Mahkemede tanık olarak dinlenen Engin Efe ise, “Ben Malatya'da galericilik yaparım, sanıkları tanımam. Mehmet Çınar’ı belediye başkanı olması nedeni ile tanırım. Veysel Ser av arkadaşımdır, bu olaylardan yaklaşık 6 ay kadar önce görüştük. Veysel Ser bana göçmen kaçakçılığı ile ilgili olarak olanları anlattı, ‘Bana şahitlik yapar mısın’ dedi. Nusret Aslan isimli bir şahıstan bahsetti, paralar ile alakalı olarak para karşılığında insanların yurt dışına çıkartıldığını söyledi. Bu işin arkasında PKK’nın Bingöl sorumlusu olduğunu söyleyince ben terör örgütüne karşı sinkaflı küfürler kullandım. Veysel, Mehmet Çınar ile görüşme talep etti, birlikte Mehmet Çınar’ın yanına gittik. Bekir Karakuş’un ismini orada duydum. Veysel Ser Belediye başkanına, ‘faaliyetten bir bilgin var mı’ dedi. Başkan bey de, ‘Böyle bir şeyin olacağını tahmin etmiyorum’ dedi. Para mevzusunu açtığında önce bunu kabul etmedi ve panikledi, sonra ‘Farz et ki Almanya daki akrabalarım bana para göndermiş olamaz mı’ dedi. 10 bin Euro’dan fazla paranın yasal yollarla Türkiye ye getirilemeyeceğinden bahsetti, daha sonra Bekir in İstanbul da olduğunu, dönünce bir toplantı ayarlayacağını söyledi. Ben başkan beyin tavırlarından bu olaydan haberdar olduğunu sezdim. Ayrıca Veysel Ser, başkan beye, ‘Alakan yok ise Cumhur ittifakı zedelenmesin, Cumhuriyet Başsavcılığına suç duyurusunda bulun’ diye söyledi. 2 hafta geçtikten sonra Veyse Ser dükkanımda iken Mehmet Çınar aradı, normal muhabbet ettikten sonra Veysel bu olayı sordu, başkan da, ‘Bu işlere çok burnunu sokma’ dedi. Ben bu kadarını duydum, başka bir bilgim bulunmamaktadır” ifadelerini ileri sürdü.
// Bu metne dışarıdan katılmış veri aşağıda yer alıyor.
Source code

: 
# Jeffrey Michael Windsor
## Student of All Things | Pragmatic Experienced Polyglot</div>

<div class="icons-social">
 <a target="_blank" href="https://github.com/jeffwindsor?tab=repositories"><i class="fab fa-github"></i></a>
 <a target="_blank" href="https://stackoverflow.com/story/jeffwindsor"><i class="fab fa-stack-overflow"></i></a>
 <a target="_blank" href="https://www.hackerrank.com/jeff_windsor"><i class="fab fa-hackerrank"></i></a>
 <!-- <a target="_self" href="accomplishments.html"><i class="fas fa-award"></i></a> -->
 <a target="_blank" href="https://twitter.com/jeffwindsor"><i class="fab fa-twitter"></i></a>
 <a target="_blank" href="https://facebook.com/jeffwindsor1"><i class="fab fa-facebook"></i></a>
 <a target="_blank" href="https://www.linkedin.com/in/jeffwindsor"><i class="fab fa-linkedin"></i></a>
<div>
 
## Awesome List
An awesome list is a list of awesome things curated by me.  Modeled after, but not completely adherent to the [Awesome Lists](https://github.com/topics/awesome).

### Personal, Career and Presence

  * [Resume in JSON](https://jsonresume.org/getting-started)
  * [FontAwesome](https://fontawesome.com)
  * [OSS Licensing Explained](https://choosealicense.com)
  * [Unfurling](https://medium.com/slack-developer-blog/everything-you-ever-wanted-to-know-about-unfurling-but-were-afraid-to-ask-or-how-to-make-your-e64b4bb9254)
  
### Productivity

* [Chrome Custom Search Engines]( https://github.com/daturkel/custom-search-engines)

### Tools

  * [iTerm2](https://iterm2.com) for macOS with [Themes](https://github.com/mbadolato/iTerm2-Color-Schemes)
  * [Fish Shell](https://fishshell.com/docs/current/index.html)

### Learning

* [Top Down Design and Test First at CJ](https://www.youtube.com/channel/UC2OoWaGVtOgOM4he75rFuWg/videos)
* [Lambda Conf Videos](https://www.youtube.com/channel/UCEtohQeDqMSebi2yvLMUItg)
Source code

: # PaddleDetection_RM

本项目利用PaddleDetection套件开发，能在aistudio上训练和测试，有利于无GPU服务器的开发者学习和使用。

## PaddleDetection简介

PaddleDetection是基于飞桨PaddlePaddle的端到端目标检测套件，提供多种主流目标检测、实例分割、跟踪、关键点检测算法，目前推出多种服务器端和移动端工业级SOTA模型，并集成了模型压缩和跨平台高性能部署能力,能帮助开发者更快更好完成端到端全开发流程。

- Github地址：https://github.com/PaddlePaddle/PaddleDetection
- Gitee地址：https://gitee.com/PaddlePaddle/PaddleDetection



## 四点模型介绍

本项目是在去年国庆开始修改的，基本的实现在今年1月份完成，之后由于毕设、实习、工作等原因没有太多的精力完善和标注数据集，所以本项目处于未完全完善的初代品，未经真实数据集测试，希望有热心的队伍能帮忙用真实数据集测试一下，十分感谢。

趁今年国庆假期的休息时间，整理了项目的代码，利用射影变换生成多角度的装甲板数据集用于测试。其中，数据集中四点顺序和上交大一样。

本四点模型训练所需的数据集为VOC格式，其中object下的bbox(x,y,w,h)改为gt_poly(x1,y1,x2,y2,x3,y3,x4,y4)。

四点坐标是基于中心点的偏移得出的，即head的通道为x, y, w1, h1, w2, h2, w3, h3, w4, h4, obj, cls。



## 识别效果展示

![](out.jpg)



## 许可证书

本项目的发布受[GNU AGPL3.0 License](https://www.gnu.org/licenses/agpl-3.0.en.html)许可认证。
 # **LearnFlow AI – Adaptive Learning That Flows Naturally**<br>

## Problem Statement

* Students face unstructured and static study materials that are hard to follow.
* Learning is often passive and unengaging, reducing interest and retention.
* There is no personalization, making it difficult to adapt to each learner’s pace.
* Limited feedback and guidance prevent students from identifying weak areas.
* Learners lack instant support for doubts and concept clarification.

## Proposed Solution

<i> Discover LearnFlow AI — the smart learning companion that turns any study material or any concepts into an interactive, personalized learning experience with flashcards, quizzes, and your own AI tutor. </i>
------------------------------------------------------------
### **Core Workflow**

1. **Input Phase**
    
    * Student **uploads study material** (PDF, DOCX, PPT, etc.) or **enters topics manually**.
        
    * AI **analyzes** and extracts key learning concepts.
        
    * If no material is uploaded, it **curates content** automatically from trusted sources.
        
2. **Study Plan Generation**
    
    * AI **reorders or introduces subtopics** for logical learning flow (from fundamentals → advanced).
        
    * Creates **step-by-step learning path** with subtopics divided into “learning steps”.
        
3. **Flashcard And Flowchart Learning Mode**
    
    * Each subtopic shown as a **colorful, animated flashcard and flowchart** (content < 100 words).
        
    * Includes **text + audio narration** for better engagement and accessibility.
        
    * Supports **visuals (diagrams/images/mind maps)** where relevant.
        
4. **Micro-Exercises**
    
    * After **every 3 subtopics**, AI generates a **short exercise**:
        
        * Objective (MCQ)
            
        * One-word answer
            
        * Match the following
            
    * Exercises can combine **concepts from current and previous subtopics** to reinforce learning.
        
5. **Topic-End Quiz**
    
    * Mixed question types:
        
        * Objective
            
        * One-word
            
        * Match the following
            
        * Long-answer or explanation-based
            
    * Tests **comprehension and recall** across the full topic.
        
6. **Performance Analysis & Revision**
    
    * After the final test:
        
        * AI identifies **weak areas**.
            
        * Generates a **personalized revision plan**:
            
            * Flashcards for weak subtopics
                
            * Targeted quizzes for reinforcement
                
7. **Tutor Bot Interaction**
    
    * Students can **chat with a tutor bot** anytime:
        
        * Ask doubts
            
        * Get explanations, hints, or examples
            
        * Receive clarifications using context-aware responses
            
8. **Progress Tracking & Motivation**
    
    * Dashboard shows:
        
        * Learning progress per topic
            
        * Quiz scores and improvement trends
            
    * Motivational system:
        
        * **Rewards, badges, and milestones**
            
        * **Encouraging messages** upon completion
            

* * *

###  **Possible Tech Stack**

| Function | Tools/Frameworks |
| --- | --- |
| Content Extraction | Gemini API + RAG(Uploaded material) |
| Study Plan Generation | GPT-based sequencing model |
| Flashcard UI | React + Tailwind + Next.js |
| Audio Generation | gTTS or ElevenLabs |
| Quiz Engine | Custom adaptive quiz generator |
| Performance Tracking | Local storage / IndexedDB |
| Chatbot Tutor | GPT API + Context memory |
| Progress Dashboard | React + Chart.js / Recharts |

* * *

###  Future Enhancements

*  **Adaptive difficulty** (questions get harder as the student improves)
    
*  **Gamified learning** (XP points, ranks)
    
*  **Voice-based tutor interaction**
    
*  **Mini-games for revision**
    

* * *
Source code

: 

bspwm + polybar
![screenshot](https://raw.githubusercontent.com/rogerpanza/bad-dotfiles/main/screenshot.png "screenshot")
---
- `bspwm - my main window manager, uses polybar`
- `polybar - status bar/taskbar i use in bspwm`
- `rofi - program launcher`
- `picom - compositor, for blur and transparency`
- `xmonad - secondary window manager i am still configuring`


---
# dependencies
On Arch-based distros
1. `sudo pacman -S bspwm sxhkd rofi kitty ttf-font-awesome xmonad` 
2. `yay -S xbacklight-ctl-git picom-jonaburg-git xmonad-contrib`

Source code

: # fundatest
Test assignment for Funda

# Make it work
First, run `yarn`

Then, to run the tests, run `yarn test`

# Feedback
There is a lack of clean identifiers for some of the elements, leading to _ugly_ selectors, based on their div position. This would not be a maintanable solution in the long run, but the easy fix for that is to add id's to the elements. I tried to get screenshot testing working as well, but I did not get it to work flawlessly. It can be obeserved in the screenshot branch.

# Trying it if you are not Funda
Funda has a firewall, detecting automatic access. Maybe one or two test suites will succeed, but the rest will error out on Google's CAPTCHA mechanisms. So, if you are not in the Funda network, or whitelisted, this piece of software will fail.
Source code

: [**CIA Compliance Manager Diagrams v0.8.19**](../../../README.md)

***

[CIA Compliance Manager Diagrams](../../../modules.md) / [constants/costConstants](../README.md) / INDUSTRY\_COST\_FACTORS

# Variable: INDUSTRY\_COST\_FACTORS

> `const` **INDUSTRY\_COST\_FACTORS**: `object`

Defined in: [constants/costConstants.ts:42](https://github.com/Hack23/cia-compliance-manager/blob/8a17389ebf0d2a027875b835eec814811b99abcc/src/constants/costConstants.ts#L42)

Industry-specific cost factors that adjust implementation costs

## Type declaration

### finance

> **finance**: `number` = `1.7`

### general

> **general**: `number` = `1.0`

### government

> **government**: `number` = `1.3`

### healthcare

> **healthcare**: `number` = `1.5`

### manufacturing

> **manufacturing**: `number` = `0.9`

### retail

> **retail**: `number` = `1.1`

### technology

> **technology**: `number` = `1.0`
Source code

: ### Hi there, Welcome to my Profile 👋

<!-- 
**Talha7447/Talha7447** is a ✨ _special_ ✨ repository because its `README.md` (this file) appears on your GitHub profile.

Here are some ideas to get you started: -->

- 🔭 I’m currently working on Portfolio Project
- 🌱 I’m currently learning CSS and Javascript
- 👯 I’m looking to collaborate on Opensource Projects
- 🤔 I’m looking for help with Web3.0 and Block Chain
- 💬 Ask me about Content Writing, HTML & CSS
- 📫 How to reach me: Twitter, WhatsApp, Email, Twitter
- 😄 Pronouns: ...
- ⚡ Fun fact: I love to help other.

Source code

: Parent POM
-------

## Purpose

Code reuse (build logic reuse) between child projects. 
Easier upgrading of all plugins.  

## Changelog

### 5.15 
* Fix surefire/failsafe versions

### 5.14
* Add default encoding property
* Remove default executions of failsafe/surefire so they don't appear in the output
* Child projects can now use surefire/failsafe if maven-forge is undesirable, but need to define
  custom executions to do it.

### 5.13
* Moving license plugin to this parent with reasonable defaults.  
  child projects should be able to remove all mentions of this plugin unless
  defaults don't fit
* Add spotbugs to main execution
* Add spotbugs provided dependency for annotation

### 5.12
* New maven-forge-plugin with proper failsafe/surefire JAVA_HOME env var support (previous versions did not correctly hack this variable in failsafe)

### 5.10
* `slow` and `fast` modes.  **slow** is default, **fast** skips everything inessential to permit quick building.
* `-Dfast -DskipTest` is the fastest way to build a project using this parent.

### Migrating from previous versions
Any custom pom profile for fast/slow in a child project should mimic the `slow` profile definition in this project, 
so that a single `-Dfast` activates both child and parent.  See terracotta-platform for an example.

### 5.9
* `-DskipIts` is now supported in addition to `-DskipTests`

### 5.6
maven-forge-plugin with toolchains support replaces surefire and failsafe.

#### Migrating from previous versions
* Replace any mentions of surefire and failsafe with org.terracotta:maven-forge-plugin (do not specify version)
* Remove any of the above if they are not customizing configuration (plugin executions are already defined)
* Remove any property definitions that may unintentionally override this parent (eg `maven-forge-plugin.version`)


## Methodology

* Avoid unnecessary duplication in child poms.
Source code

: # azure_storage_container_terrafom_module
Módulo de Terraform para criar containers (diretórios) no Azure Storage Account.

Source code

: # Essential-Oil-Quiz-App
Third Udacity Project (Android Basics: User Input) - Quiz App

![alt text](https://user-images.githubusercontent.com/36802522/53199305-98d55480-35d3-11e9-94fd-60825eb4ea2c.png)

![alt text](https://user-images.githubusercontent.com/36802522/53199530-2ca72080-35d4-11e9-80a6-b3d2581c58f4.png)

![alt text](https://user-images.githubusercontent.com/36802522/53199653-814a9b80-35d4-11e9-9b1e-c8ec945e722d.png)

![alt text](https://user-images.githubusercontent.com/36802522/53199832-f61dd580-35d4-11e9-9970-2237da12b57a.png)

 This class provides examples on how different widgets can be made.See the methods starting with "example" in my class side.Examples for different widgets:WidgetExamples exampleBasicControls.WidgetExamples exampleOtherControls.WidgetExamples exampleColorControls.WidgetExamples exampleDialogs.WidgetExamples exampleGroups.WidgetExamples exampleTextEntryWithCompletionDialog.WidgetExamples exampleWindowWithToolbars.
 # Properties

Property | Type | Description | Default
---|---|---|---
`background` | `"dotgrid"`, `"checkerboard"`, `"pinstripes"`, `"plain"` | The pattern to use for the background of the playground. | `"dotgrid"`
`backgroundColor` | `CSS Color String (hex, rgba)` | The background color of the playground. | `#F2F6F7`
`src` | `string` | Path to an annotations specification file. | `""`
Mahkeme Hakimi, suç tarihlerinde gri pasaport ile ülkeden çıktıkları tespit edilen şahısların hangi plakalı otobüs ile sınır kapısından çıktıklarının tespit edilmesi için Göçmen Kaçakçılığı ile Mücadele ve Hudutlar Kapısı Şube Müdürlüğüne müzekkere yazılarak, sürçünün kimlik bilgilerinin mahkemeye gönderilmesi kararını aldı.
Duruşma 15 Ekim 2024 tarihine ertelendi.